Design: A randomized, placebo-controlled, double-blind, multicenter trial.

Patients: Adults (257) undergoing chemotherapy for acute leukemia.

Intervention: Patients were randomly assigned to receive either fluconazole (400 mg orally once daily or 200 mg intravenously every 12 hours) or placebo. The study drug was started at initiation of chemotherapy and continued until recovery of neutrophil count, development of proven or suspected invasive fungal infection, or the occurrence of a drug-related toxicity.

Measurements: Fungal colonization, proven superficial or invasive fungal infection, empiric antifungal therapy with amphotericin B, drug-related side effects, and mortality.

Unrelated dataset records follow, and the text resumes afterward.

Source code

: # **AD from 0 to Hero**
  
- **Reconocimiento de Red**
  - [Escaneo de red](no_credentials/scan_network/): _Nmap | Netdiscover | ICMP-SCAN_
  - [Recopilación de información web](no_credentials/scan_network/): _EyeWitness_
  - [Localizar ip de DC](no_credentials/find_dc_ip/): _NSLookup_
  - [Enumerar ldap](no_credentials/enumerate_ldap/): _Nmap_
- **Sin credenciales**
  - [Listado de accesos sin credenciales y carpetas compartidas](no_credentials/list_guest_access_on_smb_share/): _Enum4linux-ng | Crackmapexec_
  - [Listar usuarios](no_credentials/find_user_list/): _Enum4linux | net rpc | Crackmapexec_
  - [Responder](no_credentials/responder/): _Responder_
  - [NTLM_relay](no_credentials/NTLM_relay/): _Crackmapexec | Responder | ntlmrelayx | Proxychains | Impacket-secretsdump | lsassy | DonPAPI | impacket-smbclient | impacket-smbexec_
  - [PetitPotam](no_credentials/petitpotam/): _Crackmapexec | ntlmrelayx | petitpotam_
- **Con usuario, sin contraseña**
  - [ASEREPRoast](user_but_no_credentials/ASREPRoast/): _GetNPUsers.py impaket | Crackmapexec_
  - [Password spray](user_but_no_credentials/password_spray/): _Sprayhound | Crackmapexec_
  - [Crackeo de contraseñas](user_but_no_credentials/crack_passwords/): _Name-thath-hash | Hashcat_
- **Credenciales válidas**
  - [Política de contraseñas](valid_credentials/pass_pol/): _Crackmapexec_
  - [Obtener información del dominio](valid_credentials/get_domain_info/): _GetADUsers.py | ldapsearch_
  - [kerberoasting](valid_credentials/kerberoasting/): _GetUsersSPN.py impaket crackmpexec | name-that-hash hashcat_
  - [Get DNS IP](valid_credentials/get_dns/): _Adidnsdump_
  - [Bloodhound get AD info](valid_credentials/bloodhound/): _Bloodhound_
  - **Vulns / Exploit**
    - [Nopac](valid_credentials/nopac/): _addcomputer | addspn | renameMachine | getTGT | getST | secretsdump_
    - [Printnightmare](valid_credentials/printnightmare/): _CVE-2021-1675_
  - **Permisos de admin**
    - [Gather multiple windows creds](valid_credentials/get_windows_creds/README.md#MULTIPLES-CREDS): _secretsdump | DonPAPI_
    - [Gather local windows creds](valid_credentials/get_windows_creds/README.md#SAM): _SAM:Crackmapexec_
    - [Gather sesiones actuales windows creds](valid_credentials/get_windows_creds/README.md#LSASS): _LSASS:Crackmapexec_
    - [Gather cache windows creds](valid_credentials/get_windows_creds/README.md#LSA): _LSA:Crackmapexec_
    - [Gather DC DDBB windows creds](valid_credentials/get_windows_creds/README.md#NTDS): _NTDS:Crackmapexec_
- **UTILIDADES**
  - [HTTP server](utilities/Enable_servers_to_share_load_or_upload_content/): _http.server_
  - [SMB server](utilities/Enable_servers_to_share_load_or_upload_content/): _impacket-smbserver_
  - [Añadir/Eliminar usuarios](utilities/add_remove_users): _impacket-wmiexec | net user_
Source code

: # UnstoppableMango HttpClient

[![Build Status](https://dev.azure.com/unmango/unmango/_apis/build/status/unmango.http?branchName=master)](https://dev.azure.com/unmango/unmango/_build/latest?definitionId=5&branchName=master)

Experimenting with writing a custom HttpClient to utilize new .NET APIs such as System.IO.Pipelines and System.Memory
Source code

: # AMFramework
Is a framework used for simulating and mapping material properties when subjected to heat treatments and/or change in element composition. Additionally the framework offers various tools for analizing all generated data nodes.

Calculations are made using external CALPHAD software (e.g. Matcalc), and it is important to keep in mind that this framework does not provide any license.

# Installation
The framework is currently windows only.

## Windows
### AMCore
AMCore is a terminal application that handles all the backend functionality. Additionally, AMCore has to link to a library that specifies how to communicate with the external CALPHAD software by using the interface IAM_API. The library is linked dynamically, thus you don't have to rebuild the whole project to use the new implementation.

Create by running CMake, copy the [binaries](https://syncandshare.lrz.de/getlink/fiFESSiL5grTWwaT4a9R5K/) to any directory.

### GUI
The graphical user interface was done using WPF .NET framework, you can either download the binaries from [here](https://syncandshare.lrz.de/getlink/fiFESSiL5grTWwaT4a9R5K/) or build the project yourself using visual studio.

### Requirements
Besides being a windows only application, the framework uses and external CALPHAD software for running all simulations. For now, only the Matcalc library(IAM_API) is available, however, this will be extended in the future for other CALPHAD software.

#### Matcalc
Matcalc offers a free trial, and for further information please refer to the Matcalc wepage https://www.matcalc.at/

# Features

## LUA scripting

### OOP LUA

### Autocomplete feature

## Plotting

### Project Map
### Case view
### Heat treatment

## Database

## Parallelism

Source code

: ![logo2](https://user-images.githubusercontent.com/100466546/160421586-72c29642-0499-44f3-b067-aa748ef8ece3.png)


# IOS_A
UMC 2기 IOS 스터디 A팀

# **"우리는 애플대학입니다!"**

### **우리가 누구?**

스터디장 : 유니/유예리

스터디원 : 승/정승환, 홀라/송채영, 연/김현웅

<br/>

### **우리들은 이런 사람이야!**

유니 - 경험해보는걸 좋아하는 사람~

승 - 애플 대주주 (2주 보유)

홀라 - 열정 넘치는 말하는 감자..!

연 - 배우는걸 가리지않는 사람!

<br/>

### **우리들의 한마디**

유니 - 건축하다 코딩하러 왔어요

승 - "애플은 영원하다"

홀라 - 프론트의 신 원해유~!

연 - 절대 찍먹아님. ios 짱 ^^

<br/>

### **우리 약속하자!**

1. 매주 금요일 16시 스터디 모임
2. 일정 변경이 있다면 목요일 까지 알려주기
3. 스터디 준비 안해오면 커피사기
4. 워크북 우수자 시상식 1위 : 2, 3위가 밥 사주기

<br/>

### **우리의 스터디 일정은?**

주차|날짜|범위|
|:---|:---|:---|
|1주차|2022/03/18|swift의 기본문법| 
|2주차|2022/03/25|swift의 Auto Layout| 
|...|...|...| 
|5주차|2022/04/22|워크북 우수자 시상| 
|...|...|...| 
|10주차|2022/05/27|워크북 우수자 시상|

Main Results: Fluconazole decreased fungal colonization (83 of 122 [68%] placebo patients compared with 34 of 119 [29%] fluconazole patients colonized at end of prophylaxis, P < 0.001) and proven fungal infections (27 of 132 [21%] placebo patients compared with 11 of 123 [9%] fluconazole patients infected, P = 0.02). Superficial fungal infections occurred in 20 of 132 (15%) placebo patients but in only 7 of 123 (6%) fluconazole patients (P = 0.01), whereas invasive fungal infections developed in 10 of 132 (8%) placebo patients and in 5 of 123 (4%) fluconazole patients (P = 0.3). Fluconazole was especially effective in eliminating colonization and infection by Candida species other than Candida krusei (66 of 122 [64%] placebo patients colonized at end of prophylaxis compared with 11 of 119 (9%) fluconazole patients, P < 0.001; 22 of 132 (17%) placebo patients infected compared with 7 of 123 [6%] fluconazole patients, P = 0.005). Aspergillus infections were infrequent in both fluconazole (3 cases) and placebo groups (3 cases). The use of amphotericin B, the incidence of drug-related side effects, and overall mortality were similar in both study groups.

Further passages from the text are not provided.